A great discussion of periodization. I think the only other thing that could do with being mentioned is that the same name can refer to slightly different time intervals depending on the 'type' of historian using it - thus economic historians will have slightly different notions of the Enlightenment to cultural historians, who will have slightly different notions to that of an historian of science. Of course, these will all overlap to a certain extent; but the historian of science may describe the Enlightenment as beginning with the publication of Newton's Philosophiae naturalis principia mathematica in 1687, while an economic historian may view the stock market crash of 1720 as the event defining the 'start' of the Enlightenment.

I am not sure that the 1960s in Spain is a good example. Maybe it should be "the 1960s arrived to Spain in the 1970s". -- Error

I am not sure where to put a history/background on the origins of periodization in the western tradition.
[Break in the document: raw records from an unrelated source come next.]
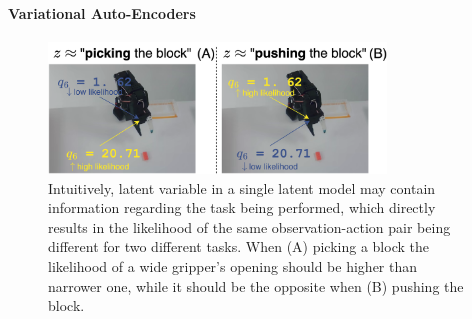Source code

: \paragraph{Variational Auto-Encoders}

\begin{figure}
    \centering
    \includegraphics[width=0.8\textwidth]{figures/ch4/ch4-task-effect-on-pairs.png}
    \caption{Intuitively, latent variable in a single latent model may contain information regarding the task being performed, which directly results in the likelihood of the same observation-action pair being different for two different tasks. When (A) picking a block the likelihood of a wide gripper's opening should be higher than narrower one, while it should be the opposite when (B) pushing the block.}
    \label{fig:ch4-task-effect-on-pairs}
\end{figure}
Ive just tacked it on to the end rather than break the narrative by putting it up front. --Stbalbach 01:57, 30 Jan 2005 (UTC)

I made one change of a sentence that's been here since wrote it in 2002. See edit description. Universitytruth 22:57, 29 June 2006 (UTC)

Who coined the term "renaissance"?[edit]

It seems odd that the "The word 'Renaissance', meaning rebirth in French" was "created by an Italian poet...". Wikipedia's article, Renaissance, states that "Renaissance is a French word coined by French historian Jules Michelet..." in the 19th century. Do we have a source for the claim that Petrarch created the term? If so, perhaps Renaissance needs to be corrected. --Sergio1 08:03, 19 Apr 2005

He uses the word 'rebirth', but the did not claim to have identified a historical period called 'the rebirth' period. Likewises, Giorgio Vasari describes the 'rebirth' of the arts from Giotto to Michelangelo. He means that this happened over a distinct period of time, obviously, but it is not a period label as such. That label came about in the nineteenth century, as the "Renaissance" article says. People prior to the nineteenth century did not speak of a "Renaissance period", though they do talk about the rebirth, or revival of the arts. Paul B 15:40, 19 Apr 2005

According to the Oxford English Dictionary, it first appears in English in 1840 as an architectual term, supporting the Jules Michelet claim:

1840 T. A. TROLLOPE Summer in Brittany II. 234 That heaviest and least graceful of all possible styles, the ‘renaissance’ as the French choose to term it.

However the Online Etymology Dictionary entry seems to support an "Old French" origin, but again, first appearence is 1840. I don't believe Petrarch coined the term (on Preview, what Paul B said), he created the concept, and thus is seen as the breakpoint when one can reasonably say the seeds or start of the Renaissance began, although his conception was limited to rebirth of Latin texts than the wider conception we know today. Stbalbach 15:43, 19 Apr 2005 (UTC)

"glittering granules in a darkened silo"?[edit]

Possible problems: unencyclopedic in tone (IMO); Possible plagarization - I'll wager a dozen donuts this was ripped verbatim from the introduction of a history texbook. Even if it's not, it seems more persuasive than factual. Foltor (talk) —Preceding undated comment added 07:10, 20 August 2009 (UTC).

Well you'll have to hand over your donuts, since much of this was written by me years ago. I haven't looked at it much sine then. In those days the modern wiki obssession with verifiabilty etc did not really exist and a more essay-like tone was accepted. However, some of this can certainly be sourced. Paul B (talk) 14:33, 20 August 2009 (UTC)
PS I deny absolutely writing the stuff about "glittering granules". I do have some standards! Paul B (talk) 14:39, 20 August 2009 (UTC)
Hah! I was going to discuss that precise sentence! I rephrased it, "Yet without named periods, however clumsy or imprecise, past time would be nothing more than scattered events without a framework to help us understand them."
Hope you think this works. If you don't, feedback or improvements welcome, of course, especially since this was a quick rewrite.